■ Task item: Nothing below is to be printed except the lines between the line holding "test sequences to" and the line holding "Follow-up work by", inclusive, each exactly as it appears.

[Data extracted from a collection]

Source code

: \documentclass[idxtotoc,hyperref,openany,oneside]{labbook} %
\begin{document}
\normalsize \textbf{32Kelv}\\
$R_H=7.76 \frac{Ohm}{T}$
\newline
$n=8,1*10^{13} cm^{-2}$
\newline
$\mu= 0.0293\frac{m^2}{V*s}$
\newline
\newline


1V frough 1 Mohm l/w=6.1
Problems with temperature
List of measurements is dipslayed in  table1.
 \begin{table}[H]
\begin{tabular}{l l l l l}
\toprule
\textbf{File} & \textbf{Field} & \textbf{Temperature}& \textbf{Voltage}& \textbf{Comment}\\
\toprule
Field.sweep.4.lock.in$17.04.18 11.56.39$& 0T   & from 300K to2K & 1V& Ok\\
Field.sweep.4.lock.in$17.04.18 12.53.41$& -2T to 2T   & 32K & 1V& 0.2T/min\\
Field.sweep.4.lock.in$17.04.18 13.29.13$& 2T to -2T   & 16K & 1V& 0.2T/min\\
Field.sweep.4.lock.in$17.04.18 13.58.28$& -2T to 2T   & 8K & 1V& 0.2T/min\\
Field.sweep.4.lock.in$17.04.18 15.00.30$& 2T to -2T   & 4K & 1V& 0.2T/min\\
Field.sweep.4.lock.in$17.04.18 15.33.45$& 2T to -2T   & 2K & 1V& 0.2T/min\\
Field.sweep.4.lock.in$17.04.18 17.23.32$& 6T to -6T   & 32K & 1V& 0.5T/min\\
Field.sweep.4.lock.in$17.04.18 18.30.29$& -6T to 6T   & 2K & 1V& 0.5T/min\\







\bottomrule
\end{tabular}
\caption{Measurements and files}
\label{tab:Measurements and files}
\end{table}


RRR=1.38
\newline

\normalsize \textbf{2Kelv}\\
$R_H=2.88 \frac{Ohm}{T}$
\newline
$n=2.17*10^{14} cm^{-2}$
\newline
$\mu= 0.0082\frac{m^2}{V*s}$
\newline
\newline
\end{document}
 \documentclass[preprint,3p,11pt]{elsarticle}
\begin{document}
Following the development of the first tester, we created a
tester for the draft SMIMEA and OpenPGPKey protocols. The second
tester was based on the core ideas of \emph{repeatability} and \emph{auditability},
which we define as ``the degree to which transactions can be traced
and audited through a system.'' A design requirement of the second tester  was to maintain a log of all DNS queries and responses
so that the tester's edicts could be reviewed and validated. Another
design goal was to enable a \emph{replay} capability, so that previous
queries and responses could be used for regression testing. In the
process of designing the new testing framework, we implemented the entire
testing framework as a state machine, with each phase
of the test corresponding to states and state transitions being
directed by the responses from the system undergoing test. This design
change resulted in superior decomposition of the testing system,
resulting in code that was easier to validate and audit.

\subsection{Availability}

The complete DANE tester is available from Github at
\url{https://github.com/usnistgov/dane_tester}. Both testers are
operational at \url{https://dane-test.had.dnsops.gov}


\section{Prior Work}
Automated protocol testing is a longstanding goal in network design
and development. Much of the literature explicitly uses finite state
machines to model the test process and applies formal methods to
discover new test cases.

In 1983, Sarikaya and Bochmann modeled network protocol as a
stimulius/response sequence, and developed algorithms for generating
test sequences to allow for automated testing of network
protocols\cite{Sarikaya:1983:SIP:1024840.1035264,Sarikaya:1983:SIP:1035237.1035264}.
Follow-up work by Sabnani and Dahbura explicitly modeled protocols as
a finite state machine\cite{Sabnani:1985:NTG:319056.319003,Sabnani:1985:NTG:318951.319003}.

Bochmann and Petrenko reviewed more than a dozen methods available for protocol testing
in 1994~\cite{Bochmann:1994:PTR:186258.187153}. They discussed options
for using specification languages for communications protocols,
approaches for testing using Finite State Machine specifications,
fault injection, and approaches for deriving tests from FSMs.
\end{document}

■ Response to this task:
test sequences to allow for automated testing of network
protocols\cite{Sarikaya:1983:SIP:1024840.1035264,Sarikaya:1983:SIP:1035237.1035264}.
Follow-up work by Sabnani and Dahbura explicitly modeled protocols as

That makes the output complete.